EXERCISE DIRECTIONS -
What you should give back is a precise copy of the lines below from the one containing "- ・カートアイコン・ログイ" through the one containing "#### Projects", with no pictures.

Collected data
══════════

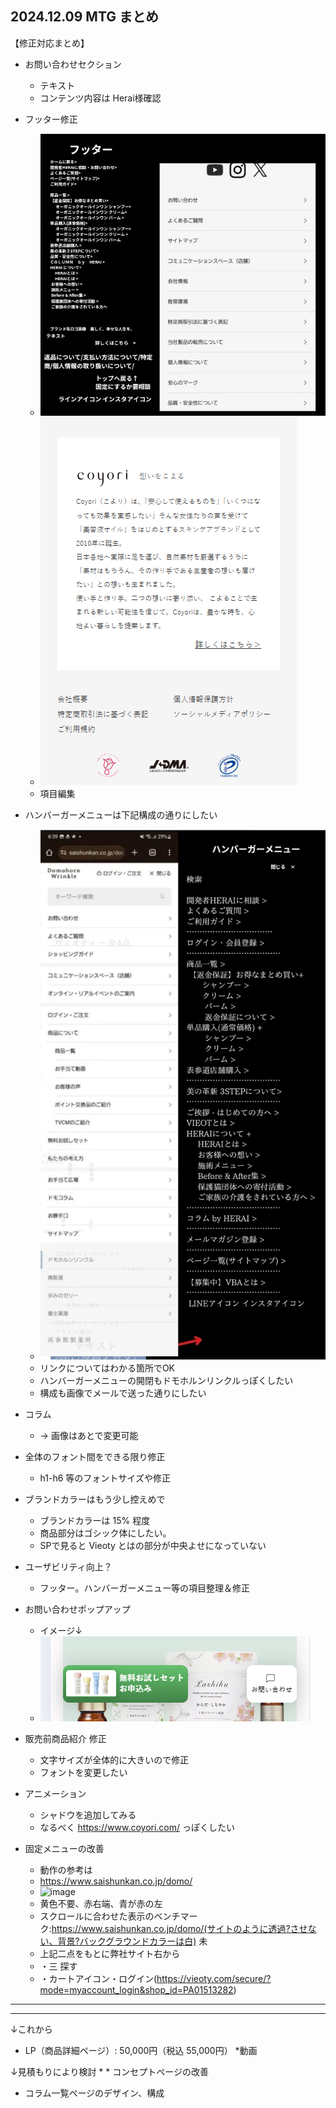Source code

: ## 2024.12.09 MTG まとめ

【修正対応まとめ】

- お問い合わせセクション
    - テキスト
    - コンテンツ内容は Herai様確認

- フッター修正
    - ![Alt text](image.png)
    - ![Alt text](image-1.png)
    - 項目編集


- ハンバーガーメニューは下記構成の通りにしたい
    - ![Alt text](image-2.png)
    - リンクについてはわかる箇所でOK
    - ハンバーガーメニューの開閉もドモホルンリンクルっぽくしたい
    - 構成も画像でメールで送った通りにしたい


- コラム
    - → 画像はあとで変更可能

- 全体のフォント間をできる限り修正
    - h1-h6 等のフォントサイズや修正

- ブランドカラーはもう少し控えめで
    - ブランドカラーは 15% 程度
    - 商品部分はゴシック体にしたい。
    - SPで見ると Vieoty とはの部分が中央よせになっていない


- ユーザビリティ向上？
    - フッター。ハンバーガーメニュー等の項目整理＆修正


- お問い合わせポップアップ
    - イメージ↓
    - ![Alt text](image-3.png)


- 販売前商品紹介 修正
    - 文字サイズが全体的に大きいので修正
    - フォントを変更したい

- アニメーション
    - シャドウを追加してみる
    - なるべく https://www.coyori.com/ っぽくしたい


- 固定メニューの改善
    - 動作の参考は
    - https://www.saishunkan.co.jp/domo/
    - ![image](https://github.com/user-attachments/assets/210b97e8-11bc-4300-bd91-11208a75e1a9)
    - 黄色不要、赤右端、青が赤の左
    - スクロールに合わせた表示のベンチマーク:https://www.saishunkan.co.jp/domo/(サイトのように透過?させない、背景?バックグラウンドカラーは白) 未
    - 上記二点をもとに弊社サイト右から
    - ・三 探す 
    - ・カートアイコン・ログイン(https://vieoty.com/secure/?mode=myaccount_login&shop_id=PA01513282) 


 

-------------------------------------------------------------------------
-------------------------------------------------------------------------

↓これから
* LP（商品詳細ページ）: 50,000円（税込 55,000円）
*動画

↓見積もりにより検討
    *  * コンセプトページの改善
   * コラム一覧ページのデザイン、構成
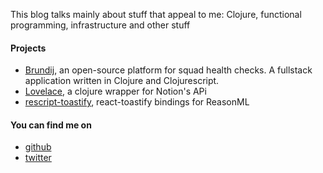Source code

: This blog talks mainly about stuff that appeal to me: Clojure, functional programming, infrastructure and other stuff

#### Projects
- [Brundij](https://github.com/arthurbarroso/brundij), an open-source platform for squad health checks. A fullstack application written in Clojure and Clojurescript.
- [Lovelace](https://github.com/arthurbarroso/lovelace), a clojure wrapper for Notion's APi
- [rescript-toastify](https://github.com/rescriptbr/rescript-toastify), react-toastify bindings for ReasonML

#### You can find me on
- [github](https://github.com/arthurbarroso)
- [twitter](https://twitter.com/32a852)
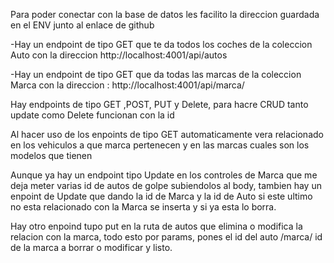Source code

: Para poder conectar con la base de datos les facilito la direccion guardada en el ENV junto al enlace de github

-Hay un endpoint de tipo GET que te da todos los coches de la coleccion Auto con la direccion http://localhost:4001/api/autos

-Hay un endpoint de tipo GET que da todas las marcas de la coleccion Marca con la direccion : http://localhost:4001/api/marca/

Hay endpoints de tipo GET ,POST, PUT y Delete, para hacre CRUD tanto update como Delete funcionan con la id

Al hacer uso de los enpoints de tipo GET automaticamente vera relacionado en los vehiculos a que marca pertenecen y en las marcas cuales son los modelos que tienen

Aunque ya hay un endpoint tipo Update en los controles de Marca que me deja meter varias id de autos de golpe subiendolos al body, tambien hay un enpoint de Update que dando la id de Marca y la id de Auto si  este ultimo no esta relacionado con la Marca se inserta y si ya esta lo borra.

Hay otro enpoind tupo put en la ruta de autos que elimina o modifica la relacion con la marca, todo esto por params, pones el id del auto /marca/ id de la marca a borrar o modificar y listo.

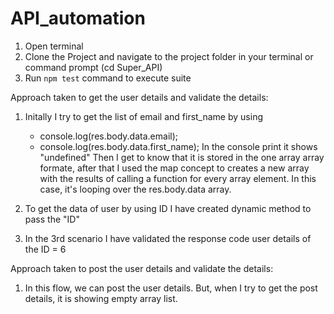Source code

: # API_automation
1. Open terminal 
2. Clone the Project and navigate to the project folder in your terminal or command prompt (cd Super_API)
3. Run `npm test` command to execute suite

Approach taken to get the user details and validate the details:

1. Initally I try to get the list of email and first_name by using 
    - console.log(res.body.data.email); 
    - console.log(res.body.data.first_name); 
    In the console print it shows "undefined"
    Then I get to know that it is stored in the one array array formate, after that I used the map concept to creates a new array with the results of calling a function for every array element. In this case, it's looping over the res.body.data array.

2. To get the data of user by using ID I have created dynamic method to pass the "ID"

3. In the 3rd scenario I have validated the response code user details of the ID = 6

Approach taken to post the user details and validate the details:

1. In this flow, we can post the user details. But, when I try to get the post details, it is showing empty array list.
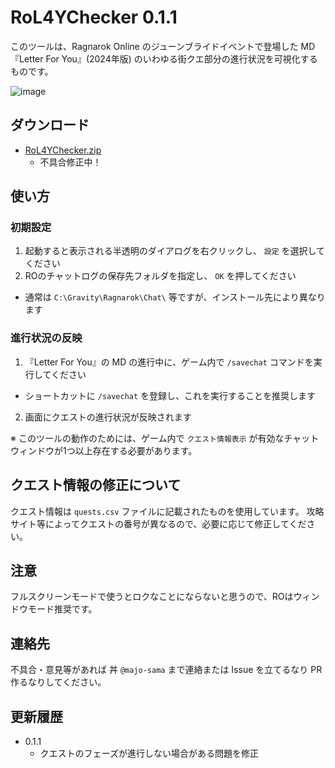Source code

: # RoL4YChecker 0.1.1

このツールは、Ragnarok Online のジューンブライドイベントで登場した MD『Letter For You』(2024年版) のいわゆる街クエ部分の進行状況を可視化するものです。

![image](https://github.com/majo-sama/RoL4YChecker/assets/157029319/8876eac9-f829-425f-9c2d-08c0c5a1cb0b)


## ダウンロード

- [RoL4YChecker.zip](https://github.com/majo-sama/RoL4YChecker/releases/download/0.1.1/RoL4YChecker.zip)
  - 不具合修正中！

## 使い方

### 初期設定

1. 起動すると表示される半透明のダイアログを右クリックし、 `設定` を選択してください
2. ROのチャットログの保存先フォルダを指定し、 `OK` を押してください
  - 通常は `C:\Gravity\Ragnarok\Chat\` 等ですが、インストール先により異なります

### 進行状況の反映

1. 『Letter For You』の MD の進行中に、ゲーム内で `/savechat` コマンドを実行してください
  - ショートカットに `/savechat` を登録し、これを実行することを推奨します
2. 画面にクエストの進行状況が反映されます

※ このツールの動作のためには、ゲーム内で `クエスト情報表示` が有効なチャットウィンドウが1つ以上存在する必要があります。

## クエスト情報の修正について

クエスト情報は `quests.csv` ファイルに記載されたものを使用しています。
攻略サイト等によってクエストの番号が異なるので、必要に応じて修正してください。

## 注意

フルスクリーンモードで使うとロクなことにならないと思うので、ROはウィンドウモード推奨です。

## 連絡先

不具合・意見等があれば 丼 `@majo-sama` まで連絡または Issue を立てるなり PR 作るなりしてください。


## 更新履歴

- 0.1.1
  - クエストのフェーズが進行しない場合がある問題を修正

══════════

ANSWER TO THE EXERCISE -
    - ・カートアイコン・ログイン(https://vieoty.com/secure/?mode=myaccount_login&shop_id=PA01513282) 


 

-------------------------------------------------------------------------
-------------------------------------------------------------------------

↓これから
* LP（商品詳細ページ）: 50,000円（税込 55,000円）
*動画

↓見積もりにより検討
    *  * コンセプトページの改善
   * コラム一覧ページのデザイン、構成
Source code

: This blog talks mainly about stuff that appeal to me: Clojure, functional programming, infrastructure and other stuff

#### Projects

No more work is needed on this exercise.